I.
I got to spend this past weekend up in Worcester, Massachusetts, with my friend Joseph Prever, erstwhile author of the outstanding Steve Gershom blog. We met two or three years ago through reading each others' work and, more importantly, a shared love of Strong Bad.
He has gone into a sort of retirement from blogging, though he is currently working on the possibility of getting a Courage chapter started in Worcester. He is also making some nifty electronica, complete with YouTube channel.

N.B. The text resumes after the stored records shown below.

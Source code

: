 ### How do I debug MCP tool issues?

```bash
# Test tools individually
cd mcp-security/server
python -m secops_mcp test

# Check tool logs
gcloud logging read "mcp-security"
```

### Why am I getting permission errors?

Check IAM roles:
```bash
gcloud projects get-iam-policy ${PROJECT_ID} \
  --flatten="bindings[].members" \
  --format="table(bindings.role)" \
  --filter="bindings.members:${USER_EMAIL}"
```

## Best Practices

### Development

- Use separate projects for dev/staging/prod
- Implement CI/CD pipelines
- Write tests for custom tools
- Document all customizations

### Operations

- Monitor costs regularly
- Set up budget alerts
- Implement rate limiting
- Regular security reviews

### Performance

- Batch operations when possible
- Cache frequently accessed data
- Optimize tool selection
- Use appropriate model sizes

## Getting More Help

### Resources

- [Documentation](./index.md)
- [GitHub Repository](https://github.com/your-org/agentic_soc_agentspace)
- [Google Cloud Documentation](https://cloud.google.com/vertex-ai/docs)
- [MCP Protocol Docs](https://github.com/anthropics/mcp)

While I was up there, we went out to visit Plymouth, which I'd never been to before (actually I'd never been anywhere in Massachusetts before). My mother is distantly descended from the Mayflower Pilgrims -- though, come to think of it, is anybody today closely descended from them? -- and specifically from Elder William Brewster, their pastor. I sometimes amuse myself with wondering what he would think of me -- and I suspect that, out of being Catholic, gay, a pacifist, and an anarchist, he'd probably object most strongly to the first, given that he and his left the Church of England and indeed the country of England because it was too papist. I'd hoped to find the old Brewster house if it were still standing; as far as we could tell, it wasn't, but we did manage to find Plymouth Rock, which turned out to be a lot more difficult than we anticipated, because apparently most people don't choose to visit Plymouth or its rock in the horrible January freeze, so a lot of the tourist stuff was shut down.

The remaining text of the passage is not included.